Je croirais volontiers que le Japonais est l’être le plus propre du monde: ces intérieurs où les enfants pullulent, grands comme des mouchoirs de poche, on y voit des parquets luisants, pas une poussière. Je n’ai jamais vu tant de lavages à grande eau, de balayages ou d’époussetages qu’à Tokio… La langue japonaise, après dix jours, garde évidemment son mystère; mais parmi les quelques mots que j’ai appris de cette langue que j’imaginais de loin barbare et rocailleuse, se trouvent uen foule de son superbement mélodieux. « Merci beaucoup», par exemple, se chante en ces termes: Dômo-arigato, et «au revoir»: sayô-nara. La Japonaise (sans parti pris) semble infiniment plus futée, plus vive et, ô inutile précision! plus attrayante que son homme. Je me suis laissé dire, par des vétérans d’extrême Orient, que ce pays, hier encore féodal et où la femme était officiellement quantité négligeable, était en réalité mené par le bout du nez par son peuple de jupons (ou plutôt de kimonos). Comme quoi le Japon n’est pas si exceptionnel qu’on pense… Le kimono, à propos, est en danger de mort: les dames japonaises n’ont pas encore réglé un débat très vif qui s’est engagé ces dernières années: costume occidental – vs – costume traditionnel.

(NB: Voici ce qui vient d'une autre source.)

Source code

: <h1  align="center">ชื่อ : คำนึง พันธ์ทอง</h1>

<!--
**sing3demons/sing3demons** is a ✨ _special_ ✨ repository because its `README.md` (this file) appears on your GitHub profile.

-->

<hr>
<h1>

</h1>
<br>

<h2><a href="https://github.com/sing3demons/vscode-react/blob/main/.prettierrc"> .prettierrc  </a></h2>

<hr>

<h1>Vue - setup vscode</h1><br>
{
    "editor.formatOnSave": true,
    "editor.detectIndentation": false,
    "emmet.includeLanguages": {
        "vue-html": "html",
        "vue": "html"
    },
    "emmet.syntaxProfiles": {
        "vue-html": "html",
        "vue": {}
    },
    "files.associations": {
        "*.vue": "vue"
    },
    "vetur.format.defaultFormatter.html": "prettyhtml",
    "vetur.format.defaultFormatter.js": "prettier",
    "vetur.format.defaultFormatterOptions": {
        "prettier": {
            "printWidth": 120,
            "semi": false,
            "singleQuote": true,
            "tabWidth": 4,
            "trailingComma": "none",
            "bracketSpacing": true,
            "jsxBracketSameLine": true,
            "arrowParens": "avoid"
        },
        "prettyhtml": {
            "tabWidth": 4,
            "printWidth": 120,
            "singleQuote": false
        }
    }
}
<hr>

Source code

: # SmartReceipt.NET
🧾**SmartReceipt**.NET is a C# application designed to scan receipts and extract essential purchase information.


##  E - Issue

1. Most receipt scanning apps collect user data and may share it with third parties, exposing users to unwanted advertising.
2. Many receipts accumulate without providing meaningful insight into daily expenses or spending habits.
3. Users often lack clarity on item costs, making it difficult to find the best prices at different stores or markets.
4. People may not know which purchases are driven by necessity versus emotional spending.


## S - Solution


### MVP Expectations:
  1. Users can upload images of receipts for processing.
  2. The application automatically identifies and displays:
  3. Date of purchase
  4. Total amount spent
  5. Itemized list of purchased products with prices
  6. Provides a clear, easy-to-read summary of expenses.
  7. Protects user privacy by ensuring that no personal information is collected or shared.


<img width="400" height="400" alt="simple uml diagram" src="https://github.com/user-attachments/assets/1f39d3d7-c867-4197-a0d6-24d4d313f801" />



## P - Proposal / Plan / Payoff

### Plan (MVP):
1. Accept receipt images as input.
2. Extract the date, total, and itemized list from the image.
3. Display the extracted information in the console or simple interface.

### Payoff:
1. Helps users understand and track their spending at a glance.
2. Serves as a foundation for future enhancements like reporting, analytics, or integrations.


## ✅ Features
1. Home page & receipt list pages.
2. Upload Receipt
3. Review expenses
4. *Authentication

Un coup d’œil sur la foule de Tokio suffit à démontrer que la tradition n’attend pas le verdict des juges pour s’en aller… La «geisha» légendaire, la vraie (hôtesse professionnelle, gracieuse, cultivée), a disparu. Les goûts assez peu raffinés des soldats d’occupation l’ont, ou bien apeurée, ou bien transformée en professionnelle tout court. Les rares geishas authentiques qui restent sont, parait-il, jalousement gardées par leurs «propriétaires» (car un tel phénix représente, en soins et en entrainement, un gros placement!)… L’hôtel Marunouchi, à propos, est le centre d’accueil du Commonwealth à Tokio: l’Angleterre, le Canada, l’Inde, l’Australie, l’Afrique du Sud s’y coudoient. Tous les autres hôtels occidentaux (car il y a aussi uen multitude d’hôtels à la japonaise, tout à fait différents) sont plus ou moins occupés par les Américains, ce qui est d’ailleurs très normal…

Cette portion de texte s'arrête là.